━━━━━ Provided material

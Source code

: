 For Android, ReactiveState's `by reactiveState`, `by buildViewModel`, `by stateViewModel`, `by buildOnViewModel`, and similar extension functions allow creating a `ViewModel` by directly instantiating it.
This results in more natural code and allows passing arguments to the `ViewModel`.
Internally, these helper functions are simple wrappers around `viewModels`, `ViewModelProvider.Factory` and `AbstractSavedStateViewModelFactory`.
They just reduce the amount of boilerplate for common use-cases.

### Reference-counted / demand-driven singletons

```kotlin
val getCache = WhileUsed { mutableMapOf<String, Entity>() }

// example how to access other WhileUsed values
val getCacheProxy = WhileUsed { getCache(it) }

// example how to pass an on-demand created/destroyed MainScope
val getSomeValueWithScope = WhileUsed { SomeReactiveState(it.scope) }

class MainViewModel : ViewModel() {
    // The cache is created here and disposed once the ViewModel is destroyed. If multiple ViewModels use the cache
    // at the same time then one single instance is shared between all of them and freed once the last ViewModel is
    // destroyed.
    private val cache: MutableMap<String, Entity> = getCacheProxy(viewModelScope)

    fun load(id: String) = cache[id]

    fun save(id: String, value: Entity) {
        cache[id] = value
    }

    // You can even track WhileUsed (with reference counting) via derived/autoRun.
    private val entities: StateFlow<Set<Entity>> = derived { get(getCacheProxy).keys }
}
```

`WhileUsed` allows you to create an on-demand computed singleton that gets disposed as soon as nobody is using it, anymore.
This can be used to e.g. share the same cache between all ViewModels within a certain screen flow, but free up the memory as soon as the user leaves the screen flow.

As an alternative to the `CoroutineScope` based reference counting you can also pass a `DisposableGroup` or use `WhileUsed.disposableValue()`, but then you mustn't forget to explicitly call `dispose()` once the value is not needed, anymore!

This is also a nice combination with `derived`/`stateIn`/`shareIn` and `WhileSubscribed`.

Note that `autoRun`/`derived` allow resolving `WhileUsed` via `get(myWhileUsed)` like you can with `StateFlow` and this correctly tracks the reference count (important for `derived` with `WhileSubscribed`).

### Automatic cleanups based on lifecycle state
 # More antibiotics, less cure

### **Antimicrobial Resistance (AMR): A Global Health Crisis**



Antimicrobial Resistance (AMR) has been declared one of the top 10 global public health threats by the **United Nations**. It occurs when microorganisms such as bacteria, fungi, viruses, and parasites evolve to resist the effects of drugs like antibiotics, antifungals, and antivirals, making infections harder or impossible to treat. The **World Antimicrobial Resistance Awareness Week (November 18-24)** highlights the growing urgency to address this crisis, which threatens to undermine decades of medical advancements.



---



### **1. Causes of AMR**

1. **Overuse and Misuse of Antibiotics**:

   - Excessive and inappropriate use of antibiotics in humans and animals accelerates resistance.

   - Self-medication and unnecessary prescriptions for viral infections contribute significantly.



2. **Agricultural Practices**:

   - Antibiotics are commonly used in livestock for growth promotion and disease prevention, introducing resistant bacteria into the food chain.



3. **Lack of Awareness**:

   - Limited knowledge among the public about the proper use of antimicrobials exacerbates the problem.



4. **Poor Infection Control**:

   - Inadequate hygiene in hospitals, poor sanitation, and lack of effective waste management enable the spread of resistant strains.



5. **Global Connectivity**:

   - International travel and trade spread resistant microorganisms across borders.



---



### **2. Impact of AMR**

━━━━━━━━━━

Would you print exactly and only the lines of the material above that run from the line with "### **1. Causes of AMR**" through the line with "4. **Poor Infection", both included?

### Output of the task
### **1. Causes of AMR**

1. **Overuse and Misuse of Antibiotics**:

   - Excessive and inappropriate use of antibiotics in humans and animals accelerates resistance.

   - Self-medication and unnecessary prescriptions for viral infections contribute significantly.



2. **Agricultural Practices**:

   - Antibiotics are commonly used in livestock for growth promotion and disease prevention, introducing resistant bacteria into the food chain.



3. **Lack of Awareness**:

   - Limited knowledge among the public about the proper use of antimicrobials exacerbates the problem.



4. **Poor Infection Control**:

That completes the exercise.